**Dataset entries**
════════════════════
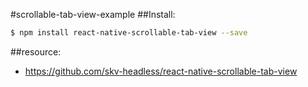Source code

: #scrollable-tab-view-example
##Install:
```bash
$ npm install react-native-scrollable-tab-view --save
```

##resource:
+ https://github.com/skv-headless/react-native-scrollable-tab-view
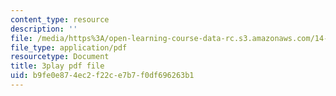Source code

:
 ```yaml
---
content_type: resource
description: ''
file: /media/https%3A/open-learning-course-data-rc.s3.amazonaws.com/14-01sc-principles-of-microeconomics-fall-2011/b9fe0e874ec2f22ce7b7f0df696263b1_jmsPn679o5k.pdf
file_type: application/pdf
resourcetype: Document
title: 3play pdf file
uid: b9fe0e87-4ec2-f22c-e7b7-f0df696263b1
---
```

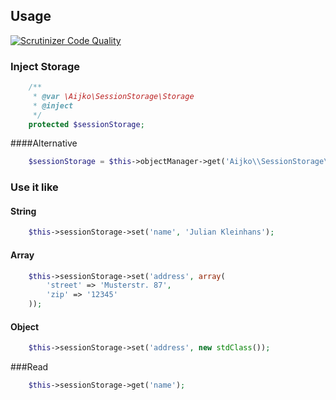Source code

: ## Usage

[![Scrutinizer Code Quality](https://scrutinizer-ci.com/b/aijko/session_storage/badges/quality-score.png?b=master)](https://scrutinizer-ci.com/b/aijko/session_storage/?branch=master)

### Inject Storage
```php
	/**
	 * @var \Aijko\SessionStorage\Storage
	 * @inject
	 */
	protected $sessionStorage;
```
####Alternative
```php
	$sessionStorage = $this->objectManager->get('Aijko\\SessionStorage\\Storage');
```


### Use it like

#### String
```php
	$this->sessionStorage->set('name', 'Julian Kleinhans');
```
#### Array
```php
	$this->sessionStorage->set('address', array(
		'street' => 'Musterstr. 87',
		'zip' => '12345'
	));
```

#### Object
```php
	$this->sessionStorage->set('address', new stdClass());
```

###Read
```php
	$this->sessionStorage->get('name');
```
════════════════════
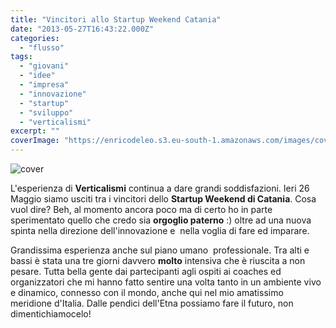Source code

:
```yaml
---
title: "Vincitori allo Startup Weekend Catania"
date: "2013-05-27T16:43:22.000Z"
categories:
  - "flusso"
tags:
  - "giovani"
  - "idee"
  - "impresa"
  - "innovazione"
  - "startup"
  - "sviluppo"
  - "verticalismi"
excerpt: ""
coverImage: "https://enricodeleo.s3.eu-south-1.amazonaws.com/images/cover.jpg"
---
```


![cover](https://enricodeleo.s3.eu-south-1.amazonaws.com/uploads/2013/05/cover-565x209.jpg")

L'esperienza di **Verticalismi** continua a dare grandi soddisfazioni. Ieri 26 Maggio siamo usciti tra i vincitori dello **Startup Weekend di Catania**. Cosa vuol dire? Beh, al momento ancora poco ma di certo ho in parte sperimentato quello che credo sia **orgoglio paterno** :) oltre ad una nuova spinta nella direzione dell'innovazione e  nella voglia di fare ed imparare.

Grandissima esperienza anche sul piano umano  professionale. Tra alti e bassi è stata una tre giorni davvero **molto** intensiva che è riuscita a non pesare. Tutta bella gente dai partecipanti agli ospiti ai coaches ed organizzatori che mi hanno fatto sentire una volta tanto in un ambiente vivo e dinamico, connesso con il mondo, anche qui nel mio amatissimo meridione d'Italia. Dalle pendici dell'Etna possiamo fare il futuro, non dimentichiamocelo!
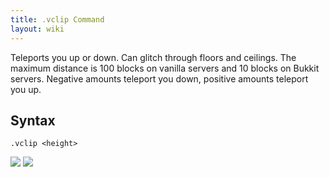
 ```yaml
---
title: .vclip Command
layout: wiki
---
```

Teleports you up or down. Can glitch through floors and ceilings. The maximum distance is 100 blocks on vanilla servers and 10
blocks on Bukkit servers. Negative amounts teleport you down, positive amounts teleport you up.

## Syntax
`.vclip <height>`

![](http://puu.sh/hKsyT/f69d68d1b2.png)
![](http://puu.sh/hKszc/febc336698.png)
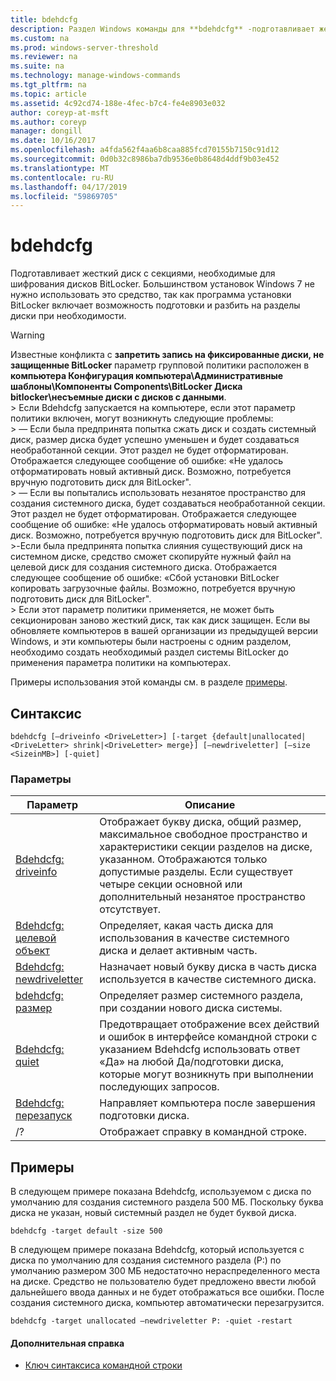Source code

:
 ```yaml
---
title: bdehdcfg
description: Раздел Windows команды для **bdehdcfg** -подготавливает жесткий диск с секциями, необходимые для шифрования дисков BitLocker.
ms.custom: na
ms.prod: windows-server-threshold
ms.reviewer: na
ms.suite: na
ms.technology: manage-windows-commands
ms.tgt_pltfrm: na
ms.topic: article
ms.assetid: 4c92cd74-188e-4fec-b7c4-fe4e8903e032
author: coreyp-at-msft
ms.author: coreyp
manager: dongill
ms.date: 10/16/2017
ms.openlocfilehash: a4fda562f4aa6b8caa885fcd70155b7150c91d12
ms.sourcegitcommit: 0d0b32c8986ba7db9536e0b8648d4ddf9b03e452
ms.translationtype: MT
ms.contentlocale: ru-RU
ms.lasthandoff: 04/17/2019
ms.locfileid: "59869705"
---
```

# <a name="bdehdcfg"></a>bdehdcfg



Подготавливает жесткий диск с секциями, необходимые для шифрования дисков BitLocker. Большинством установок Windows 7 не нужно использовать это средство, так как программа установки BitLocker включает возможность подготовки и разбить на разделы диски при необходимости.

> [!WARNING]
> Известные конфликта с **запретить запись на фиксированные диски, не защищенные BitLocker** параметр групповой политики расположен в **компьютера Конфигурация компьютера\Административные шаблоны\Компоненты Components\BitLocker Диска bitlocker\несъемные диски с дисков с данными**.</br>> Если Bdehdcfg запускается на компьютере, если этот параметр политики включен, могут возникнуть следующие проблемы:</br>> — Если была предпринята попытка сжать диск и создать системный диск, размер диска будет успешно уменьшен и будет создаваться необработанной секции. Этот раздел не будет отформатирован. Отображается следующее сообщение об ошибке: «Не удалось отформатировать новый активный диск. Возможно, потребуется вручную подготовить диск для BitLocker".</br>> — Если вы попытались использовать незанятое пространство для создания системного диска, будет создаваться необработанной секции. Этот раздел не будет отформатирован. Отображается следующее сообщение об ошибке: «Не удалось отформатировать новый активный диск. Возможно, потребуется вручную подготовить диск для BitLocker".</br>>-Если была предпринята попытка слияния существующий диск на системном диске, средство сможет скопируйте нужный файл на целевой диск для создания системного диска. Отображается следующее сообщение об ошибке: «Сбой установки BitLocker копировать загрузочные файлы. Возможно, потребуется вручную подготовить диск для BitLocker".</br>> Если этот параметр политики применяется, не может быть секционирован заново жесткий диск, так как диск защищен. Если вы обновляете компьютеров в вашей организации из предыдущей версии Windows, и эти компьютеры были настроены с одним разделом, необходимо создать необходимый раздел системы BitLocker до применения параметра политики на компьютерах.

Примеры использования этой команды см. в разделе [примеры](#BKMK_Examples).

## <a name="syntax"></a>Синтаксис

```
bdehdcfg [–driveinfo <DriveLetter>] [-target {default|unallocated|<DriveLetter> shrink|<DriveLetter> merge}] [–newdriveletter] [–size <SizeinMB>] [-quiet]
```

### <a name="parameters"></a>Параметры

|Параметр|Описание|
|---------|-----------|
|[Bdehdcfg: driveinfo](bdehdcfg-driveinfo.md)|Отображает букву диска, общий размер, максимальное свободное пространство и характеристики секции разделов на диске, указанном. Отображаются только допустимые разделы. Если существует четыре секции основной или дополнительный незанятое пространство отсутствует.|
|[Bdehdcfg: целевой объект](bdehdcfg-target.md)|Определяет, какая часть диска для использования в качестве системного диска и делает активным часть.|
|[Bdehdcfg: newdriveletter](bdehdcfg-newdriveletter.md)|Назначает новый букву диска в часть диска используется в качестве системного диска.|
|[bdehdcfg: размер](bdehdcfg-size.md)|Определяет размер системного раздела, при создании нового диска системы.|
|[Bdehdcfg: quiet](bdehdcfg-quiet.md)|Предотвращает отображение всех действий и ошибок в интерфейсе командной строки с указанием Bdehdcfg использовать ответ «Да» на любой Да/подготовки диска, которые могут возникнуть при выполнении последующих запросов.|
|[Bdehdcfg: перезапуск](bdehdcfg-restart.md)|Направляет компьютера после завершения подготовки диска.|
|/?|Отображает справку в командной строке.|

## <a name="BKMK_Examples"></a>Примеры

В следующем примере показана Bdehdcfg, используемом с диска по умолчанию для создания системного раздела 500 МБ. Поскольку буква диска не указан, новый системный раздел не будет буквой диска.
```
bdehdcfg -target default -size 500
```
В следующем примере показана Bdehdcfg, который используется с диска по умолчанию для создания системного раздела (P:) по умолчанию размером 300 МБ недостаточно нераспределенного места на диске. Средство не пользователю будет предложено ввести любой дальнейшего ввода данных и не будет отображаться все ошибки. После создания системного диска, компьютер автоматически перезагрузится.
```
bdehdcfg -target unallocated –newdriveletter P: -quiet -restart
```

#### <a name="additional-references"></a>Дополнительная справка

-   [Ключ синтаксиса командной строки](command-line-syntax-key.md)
════════════════════
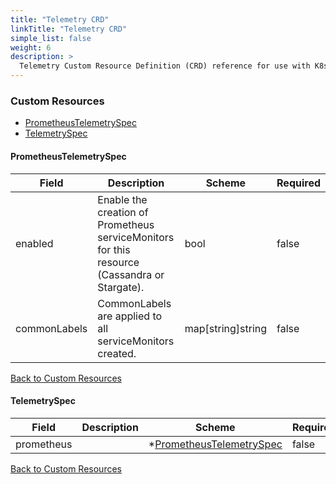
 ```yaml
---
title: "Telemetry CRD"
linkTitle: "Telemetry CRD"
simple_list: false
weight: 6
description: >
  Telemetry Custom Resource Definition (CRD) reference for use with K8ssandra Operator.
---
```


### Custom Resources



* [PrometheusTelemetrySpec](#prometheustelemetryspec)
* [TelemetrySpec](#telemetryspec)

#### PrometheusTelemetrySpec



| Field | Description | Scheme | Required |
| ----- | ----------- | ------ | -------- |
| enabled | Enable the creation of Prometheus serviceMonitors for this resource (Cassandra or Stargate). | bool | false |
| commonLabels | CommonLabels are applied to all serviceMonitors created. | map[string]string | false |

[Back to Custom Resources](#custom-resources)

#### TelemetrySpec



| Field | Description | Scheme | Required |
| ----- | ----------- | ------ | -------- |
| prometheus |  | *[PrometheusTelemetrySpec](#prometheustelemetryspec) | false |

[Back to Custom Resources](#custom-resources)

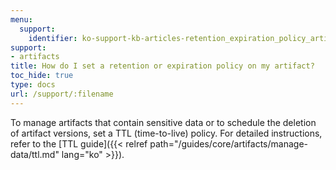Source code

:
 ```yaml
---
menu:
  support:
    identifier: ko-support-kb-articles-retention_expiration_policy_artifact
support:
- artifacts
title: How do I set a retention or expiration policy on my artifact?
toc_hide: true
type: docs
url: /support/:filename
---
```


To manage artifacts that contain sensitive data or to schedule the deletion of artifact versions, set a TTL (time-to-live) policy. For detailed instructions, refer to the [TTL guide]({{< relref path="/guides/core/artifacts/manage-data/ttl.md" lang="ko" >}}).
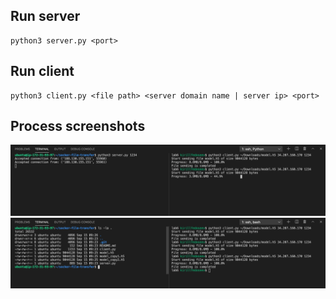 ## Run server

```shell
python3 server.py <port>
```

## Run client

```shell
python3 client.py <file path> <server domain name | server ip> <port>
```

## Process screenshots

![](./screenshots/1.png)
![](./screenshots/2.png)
════════════════════
**What is needed**
Which lines in the records above contain the string "необходимые"? Copy them.

**Result of this exercise**
description: Раздел Windows команды для **bdehdcfg** -подготавливает жесткий диск с секциями, необходимые для шифрования дисков BitLocker.
Подготавливает жесткий диск с секциями, необходимые для шифрования дисков BitLocker. Большинством установок Windows 7 не нужно использовать это средство, так как программа установки BitLocker включает возможность подготовки и разбить на разделы диски при необходимости.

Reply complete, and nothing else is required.